Ahora bien, cuando nos centramos en  revisar algunos postulados de las teorías clásicas que reivindican al cambio tecnológico por su contribución al crecimiento y el desarrollo en el largo plazo, efectivamente se puede observar que durante el siglo XX los avances tecnológicos explican el crecimiento de las economías más desarrolladas, principalmente la de los Estados Unidos en la primera mitad del siglo XX. Sin embargo, en lo que va del siglo XXI va teniendo lugar un nuevo proceso que efectivamente está configurando una novedosa fisonomía, diferente a la de la era industrial, en donde el uso masivo y la difusión de las nuevas tecnologías está impactando en los procesos y las características de creación y destrucción de empleos, con consecuencias todavía de difícil valoración cualitativa y cuantitativa. 
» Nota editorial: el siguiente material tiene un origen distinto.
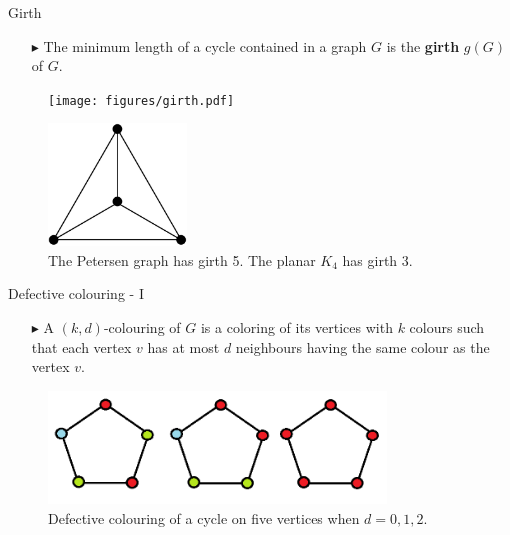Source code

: \documentclass[10pt, compress]{beamer}
\begin{document}
\begin{frame}{Girth}
\begin{itemize}
\item[$\blacktriangleright$] The minimum length of a cycle contained in a graph $G$ is the \textbf{girth} $g(G)$ of $G$.
\end{itemize}
\begin{figure}[!tbp]
\centering
\begin{minipage}[b]{0.4\textwidth}
\texttt{[image: figures/girth.pdf]}
\end{minipage}
\hfill
\begin{minipage}[b]{0.4\textwidth}
\includegraphics[width=\textwidth,height=3.25cm]{figures/triangle.png}
\end{minipage}
\caption{The Petersen graph has girth 5. The planar $K_4$ has girth 3. \cite{girth}}
\end{figure}
\end{frame}

\begin{frame}{Defective colouring - I}
\begin{itemize}
\item[$\blacktriangleright$] A $(k, d)$-colouring of $G$ is a coloring of its vertices with $k$ colours such that each vertex $v$ has at most $d$ neighbours having the same colour as the vertex $v$. 
\end{itemize}
\begin{figure}
\centering
\includegraphics[width=0.8\textwidth]{figures/defect.png}
\caption{Defective colouring of a cycle on five vertices when $d = 0, 1, 2$. \cite{defect}}
\label{fig:defect}
\end{figure}
\end{frame}
\end{document}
La Organización Internacional del Trabajo (OIT) impulsó “La iniciativa del centenario relativa al futuro del trabajo”, desde donde viene manifestado las preocupaciones sobre el denominado paradigma digital, que por un lado viene a potenciar la denominada productividad de las empresas, pero a la vez amenaza con reemplazar lisa y llanamente la mano de obra humana. Ha sido la OIT quien ha impulsado una reflexión de alcance mundial sobre el futuro del trabajo y –en una reciente investigación– ha reconocido que: “el cambio tecnológico es un proceso complejo, incierto y en absoluto lineal, que produce tanto fases de destrucción como de creación de empleos, que no sucede de manera automática ni homogénea, y está condicionado por fuerzas económicas, políticas, sociales y culturales” (OIT, 2015).
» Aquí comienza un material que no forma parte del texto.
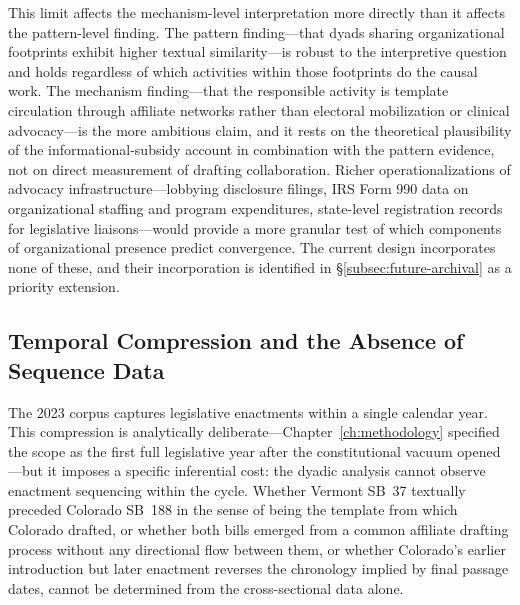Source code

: This limit affects the mechanism-level interpretation more directly than it affects the pattern-level finding. The pattern finding---that dyads sharing organizational footprints exhibit higher textual similarity---is robust to the interpretive question and holds regardless of which activities within those footprints do the causal work. The mechanism finding---that the responsible activity is template circulation through affiliate networks rather than electoral mobilization or clinical advocacy---is the more ambitious claim, and it rests on the theoretical plausibility of the informational-subsidy account in combination with the pattern evidence, not on direct measurement of drafting collaboration. Richer operationalizations
 of advocacy infrastructure---lobbying disclosure filings, IRS Form 990 data on organizational staffing and program expenditures, state-level registration records for legislative liaisons---would provide a more granular test of which components of organizational presence predict convergence. The current design incorporates none of these, and their incorporation is identified in \S\ref{subsec:future-archival} as a priority extension.

 \subsection{Temporal Compression and the Absence of Sequence Data}
 \label{subsec:temporal-compression}
The 2023 corpus captures legislative enactments within a single calendar year. This compression is analytically deliberate---Chapter~\ref{ch:methodology} specified the scope as the first full legislative year after the constitutional vacuum opened---but it imposes a specific inferential cost: the dyadic analysis cannot observe enactment sequencing within the cycle. Whether Vermont SB~37 textually preceded Colorado SB~188 in the sense of being the template from which Colorado drafted, or whether both bills emerged from a common affiliate drafting process without any directional flow between them, or whether Colorado's earlier introduction but later enactment reverses the chronology implied by final passage dates, cannot be determined from
the cross-sectional data alone.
Otra amenaza visible es la tendencia hacia procesos de desregulación laboral, como ya ha sucedido en las anteriores versiones del neoliberalismo, en donde la tercerización, la flexibilización y la precarización han vuelto a cobrar impulso, fragmentando y polarizando el mundo laboral entre los trabajadores ultracualificados que pueden y podrán acceder a empleos de calidad en los nuevos sectores dinámicos o en las ocupaciones que generan las nuevas tecnologías y, en la otra punta, un vasto y cada vez mayor universo de trabajadores de bajas calificaciones, subempleados o desempleados, acechados permanentemente por la inestabilidad, la precarización y las bajas remuneraciones.

En conclusión, el  mundo experimenta cambios sociales, políticos, tecnológicos y económicos constantes, algo que se ve reflejado en nuestro día a día y también en el mundo laboral, donde cada vez se demandan nuevos perfiles asociados a unas competencias profesionales específicas (ser innovador, creativo, tener buenas habilidades sociales, trabajar de forma remota, ser resiliente, tener habilidad con las nuevas tecnologías...), aspectos que en el siglo XIX no se daban ni tan si quiera se podía imaginar en aquellas jornadas interminables.